» ACTION ITEM: No line before the one containing "In order to obtain" is to be output; retype exactly that line and all lines that follow it to the end of the records.

» RECORDS FOR THIS EXERCISE:
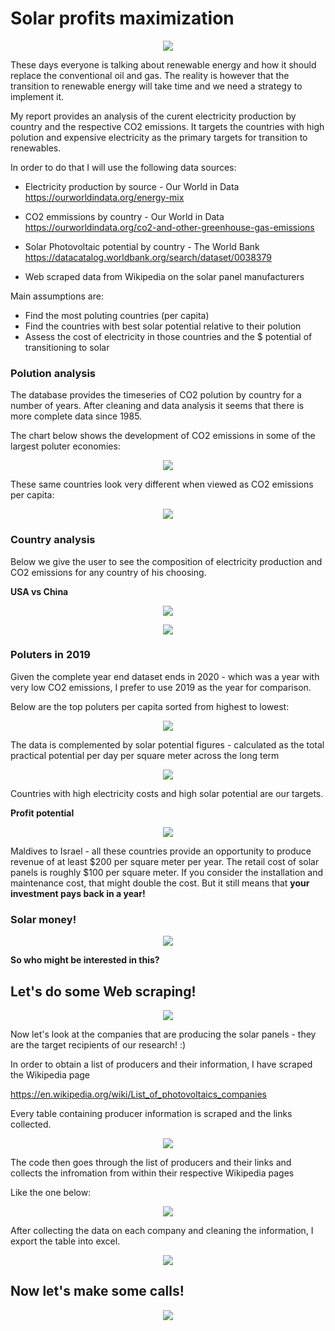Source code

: # Solar profits maximization
<p align="center">
<img src="https://www.letsgosolar.com/wp-content/themes/solar/images/consumer-education-guide/get-solar-panels/sun.png">
</p>

These days everyone is talking about renewable energy and how it should replace the conventional oil and gas. The reality is however that the transition to renewable energy will take time and we need a strategy to implement it.

My report provides an analysis of the curent electricity production by country and the respective CO2 emissions. It targets the countries with high polution and expensive electricity as the primary targets for transition to renewables.

In order to do that I will use the following data sources:

- Electricity production by source - Our World in Data https://ourworldindata.org/energy-mix

- CO2 emmissions by country - Our World in Data https://ourworldindata.org/co2-and-other-greenhouse-gas-emissions

- Solar Photovoltaic potential by country - The World Bank https://datacatalog.worldbank.org/search/dataset/0038379

- Web scraped data from Wikipedia on the solar panel manufacturers

Main assumptions are:

- Find the most poluting countries (per capita)
- Find the countries with best solar potential relative to their polution
- Assess the cost of electricity in those countries and the $ potential of transitioning to solar

### Polution analysis

The database provides the timeseries of CO2 polution by country for a number of years. After cleaning and data analysis it seems that there is more complete data since 1985.

The chart below shows the development of CO2 emissions in some of the largest poluter economies:

<p align="center">
<img src="https://github.com/berserkus/Solar-Potential/blob/main/output/images/polute_series.png">
</p>

These same countries look very different when viewed as CO2 emissions per capita:

<p align="center">
<img src="https://github.com/berserkus/Solar-Potential/blob/main/output/images/polute_per_capita.png">
</p>

### Country analysis

Below we give the user to see the composition of electricity production and CO2 emissions for any country of his choosing.

**USA vs China**

<p align="center">
<img src="https://github.com/berserkus/Solar-Potential/blob/main/output/images/us_china_production.jpg">
</p>



<p align="center">
<img src="https://github.com/berserkus/Solar-Potential/blob/main/output/images/us_china_gdp.jpg">
</p>

### Poluters in 2019

Given the complete year end dataset ends in 2020 - which was a year with very low CO2 emissions, I prefer to use 2019 as the year for comparison.

Below are the top poluters per capita sorted from highest to lowest:

<p align="center">
<img src="https://github.com/berserkus/Solar-Potential/blob/main/output/images/top_poluters.png">
</p>

The data is complemented by solar potential figures - calculated as the total practical potential per day per square meter across the long term

<p align="center">
<img src="https://github.com/berserkus/Solar-Potential/blob/main/output/images/top_cost.png">
</p>

Countries with high electricity costs and high solar potential are our targets.

**Profit potential**

<p align="center">
<img src="https://github.com/berserkus/Solar-Potential/blob/main/output/images/top_potential.png">
</p>

Maldives to Israel - all these countries provide an opportunity to produce revenue of at least $200 per square meter per year. The retail cost of solar panels is roughly $100 per square meter. If you consider the installation and maintenance cost, that might double the cost. But it still means that **your investment pays back in a year!**


### Solar money!
<p align="center">
<img src="https://github.com/berserkus/Solar-Potential/blob/main/output/images/sun_money.jpg">
</p>

**So who might be interested in this?**

## Let's do some Web scraping!

<p align="center">
<img src="https://s3.amazonaws.com/businessinsider.mx/wp-content/uploads/2020/11/27172446/Wikipedia.jpg">
</p>

Now let's look at the companies that are producing the solar panels - they are the target recipients of our research! :)

In order to obtain a list of producers and their information, I have scraped the Wikipedia page

https://en.wikipedia.org/wiki/List_of_photovoltaics_companies

Every table containing producer information is scraped and the links collected.

<p align="center">
<img src="https://github.com/berserkus/Solar-Potential/blob/main/output/images/wiki_table1.jpg">
</p>

The code then goes through the list of producers and their links and collects the infromation from within their respective Wikipedia pages

Like the one below:

<p align="center">
<img src="https://github.com/berserkus/Solar-Potential/blob/main/output/images/wiki_table2.jpg">
</p>

After collecting the data on each company and cleaning the information, I export the table into excel.

<p align="center">
<img src="https://github.com/berserkus/Solar-Potential/blob/main/output/images/excel_export.jpg">
</p>

## Now let's make some calls!

<p align="center">
<img src="http://gif-free.com/uploads/posts/2017-04/1491130956_obama-making-call.gif">
</p>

» EXERCISE RESPONSE:
In order to obtain a list of producers and their information, I have scraped the Wikipedia page

https://en.wikipedia.org/wiki/List_of_photovoltaics_companies

Every table containing producer information is scraped and the links collected.

<p align="center">
<img src="https://github.com/berserkus/Solar-Potential/blob/main/output/images/wiki_table1.jpg">
</p>

The code then goes through the list of producers and their links and collects the infromation from within their respective Wikipedia pages

Like the one below:

<p align="center">
<img src="https://github.com/berserkus/Solar-Potential/blob/main/output/images/wiki_table2.jpg">
</p>

After collecting the data on each company and cleaning the information, I export the table into excel.

<p align="center">
<img src="https://github.com/berserkus/Solar-Potential/blob/main/output/images/excel_export.jpg">
</p>

## Now let's make some calls!

<p align="center">
<img src="http://gif-free.com/uploads/posts/2017-04/1491130956_obama-making-call.gif">
</p>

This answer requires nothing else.